> Problem details
What you should give back is every line from the one containing "3. Run on the google servers and view" through the last line of the records below, word for word and without pictures.

> Plain-text document sources
Segment Open

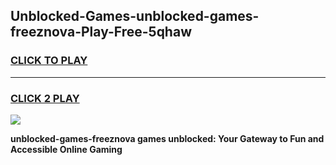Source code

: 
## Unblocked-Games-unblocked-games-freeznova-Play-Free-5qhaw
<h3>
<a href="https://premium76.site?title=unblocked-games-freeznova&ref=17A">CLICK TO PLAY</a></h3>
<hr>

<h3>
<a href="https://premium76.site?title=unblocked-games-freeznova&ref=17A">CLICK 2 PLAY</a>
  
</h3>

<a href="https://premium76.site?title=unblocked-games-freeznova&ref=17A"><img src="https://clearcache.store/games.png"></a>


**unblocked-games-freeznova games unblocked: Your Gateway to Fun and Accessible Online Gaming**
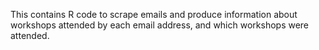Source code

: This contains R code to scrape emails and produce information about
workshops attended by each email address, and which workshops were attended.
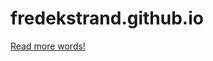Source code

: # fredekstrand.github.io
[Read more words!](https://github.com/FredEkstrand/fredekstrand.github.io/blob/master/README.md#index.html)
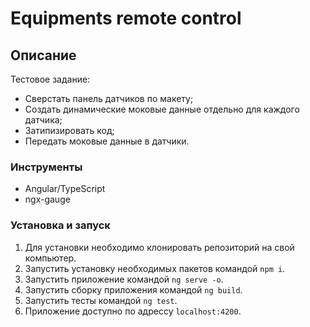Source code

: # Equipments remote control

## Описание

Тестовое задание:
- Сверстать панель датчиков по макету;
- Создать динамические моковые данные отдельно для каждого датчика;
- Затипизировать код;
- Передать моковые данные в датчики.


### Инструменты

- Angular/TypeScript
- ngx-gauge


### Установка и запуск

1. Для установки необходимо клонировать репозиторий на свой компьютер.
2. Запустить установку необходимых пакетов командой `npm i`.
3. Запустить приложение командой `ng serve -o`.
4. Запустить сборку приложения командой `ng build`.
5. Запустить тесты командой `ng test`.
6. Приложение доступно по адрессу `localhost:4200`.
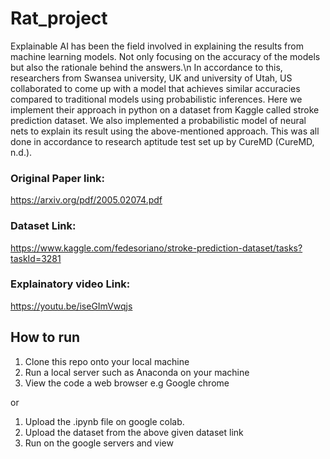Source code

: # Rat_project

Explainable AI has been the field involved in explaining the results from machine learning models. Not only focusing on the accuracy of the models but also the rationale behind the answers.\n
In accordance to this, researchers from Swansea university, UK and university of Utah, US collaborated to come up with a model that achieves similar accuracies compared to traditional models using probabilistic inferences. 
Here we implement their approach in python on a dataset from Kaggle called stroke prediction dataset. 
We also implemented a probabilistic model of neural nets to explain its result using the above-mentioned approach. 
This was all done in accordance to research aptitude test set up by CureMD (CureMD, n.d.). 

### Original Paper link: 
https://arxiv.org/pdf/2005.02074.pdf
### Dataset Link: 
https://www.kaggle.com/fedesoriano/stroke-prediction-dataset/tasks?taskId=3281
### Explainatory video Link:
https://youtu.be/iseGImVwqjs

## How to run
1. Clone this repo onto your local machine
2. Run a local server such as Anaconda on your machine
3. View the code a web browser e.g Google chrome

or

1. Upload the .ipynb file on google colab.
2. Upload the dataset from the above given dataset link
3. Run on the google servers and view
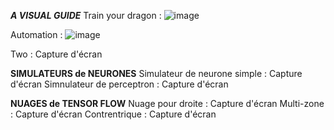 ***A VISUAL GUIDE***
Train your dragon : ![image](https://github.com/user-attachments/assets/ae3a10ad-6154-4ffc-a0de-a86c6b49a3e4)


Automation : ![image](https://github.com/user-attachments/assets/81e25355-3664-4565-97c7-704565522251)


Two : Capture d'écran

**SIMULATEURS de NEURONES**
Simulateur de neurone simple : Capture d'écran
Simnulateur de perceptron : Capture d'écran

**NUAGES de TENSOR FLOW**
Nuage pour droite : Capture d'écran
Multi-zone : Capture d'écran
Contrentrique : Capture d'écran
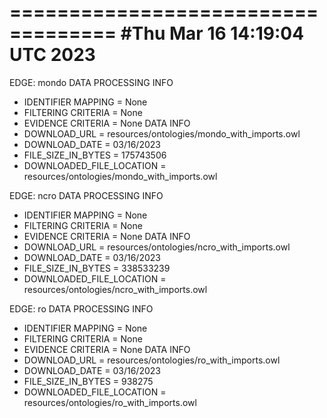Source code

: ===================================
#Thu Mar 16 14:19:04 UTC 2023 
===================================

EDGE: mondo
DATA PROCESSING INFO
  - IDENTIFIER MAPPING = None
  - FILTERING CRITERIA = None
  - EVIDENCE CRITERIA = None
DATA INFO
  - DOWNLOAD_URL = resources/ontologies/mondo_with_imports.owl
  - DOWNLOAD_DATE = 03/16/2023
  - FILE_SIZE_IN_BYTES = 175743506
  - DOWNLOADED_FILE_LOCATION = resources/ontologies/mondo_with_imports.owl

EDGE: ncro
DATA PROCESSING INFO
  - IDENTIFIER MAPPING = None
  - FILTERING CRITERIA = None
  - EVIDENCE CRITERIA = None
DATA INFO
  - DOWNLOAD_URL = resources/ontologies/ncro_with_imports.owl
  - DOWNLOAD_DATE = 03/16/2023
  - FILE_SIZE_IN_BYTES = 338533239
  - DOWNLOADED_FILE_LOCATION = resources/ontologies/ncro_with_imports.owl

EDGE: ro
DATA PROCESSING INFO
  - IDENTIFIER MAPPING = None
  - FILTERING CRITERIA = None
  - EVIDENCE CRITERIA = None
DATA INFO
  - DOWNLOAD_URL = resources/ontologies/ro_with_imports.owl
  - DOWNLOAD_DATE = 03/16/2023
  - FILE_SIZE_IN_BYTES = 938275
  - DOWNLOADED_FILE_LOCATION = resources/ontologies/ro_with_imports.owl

Segment Closed

> Your response
3. Run on the google servers and view
 ***A VISUAL GUIDE***
Train your dragon : ![image](https://github.com/user-attachments/assets/ae3a10ad-6154-4ffc-a0de-a86c6b49a3e4)


Automation : ![image](https://github.com/user-attachments/assets/81e25355-3664-4565-97c7-704565522251)


Two : Capture d'écran

**SIMULATEURS de NEURONES**
Simulateur de neurone simple : Capture d'écran
Simnulateur de perceptron : Capture d'écran

**NUAGES de TENSOR FLOW**
Nuage pour droite : Capture d'écran
Multi-zone : Capture d'écran
Contrentrique : Capture d'écran
Source code

: ===================================
#Thu Mar 16 14:19:04 UTC 2023 
===================================

EDGE: mondo
DATA PROCESSING INFO
  - IDENTIFIER MAPPING = None
  - FILTERING CRITERIA = None
  - EVIDENCE CRITERIA = None
DATA INFO
  - DOWNLOAD_URL = resources/ontologies/mondo_with_imports.owl
  - DOWNLOAD_DATE = 03/16/2023
  - FILE_SIZE_IN_BYTES = 175743506
  - DOWNLOADED_FILE_LOCATION = resources/ontologies/mondo_with_imports.owl

EDGE: ncro
DATA PROCESSING INFO
  - IDENTIFIER MAPPING = None
  - FILTERING CRITERIA = None
  - EVIDENCE CRITERIA = None
DATA INFO
  - DOWNLOAD_URL = resources/ontologies/ncro_with_imports.owl
  - DOWNLOAD_DATE = 03/16/2023
  - FILE_SIZE_IN_BYTES = 338533239
  - DOWNLOADED_FILE_LOCATION = resources/ontologies/ncro_with_imports.owl

EDGE: ro
DATA PROCESSING INFO
  - IDENTIFIER MAPPING = None
  - FILTERING CRITERIA = None
  - EVIDENCE CRITERIA = None
DATA INFO
  - DOWNLOAD_URL = resources/ontologies/ro_with_imports.owl
  - DOWNLOAD_DATE = 03/16/2023
  - FILE_SIZE_IN_BYTES = 938275
  - DOWNLOADED_FILE_LOCATION = resources/ontologies/ro_with_imports.owl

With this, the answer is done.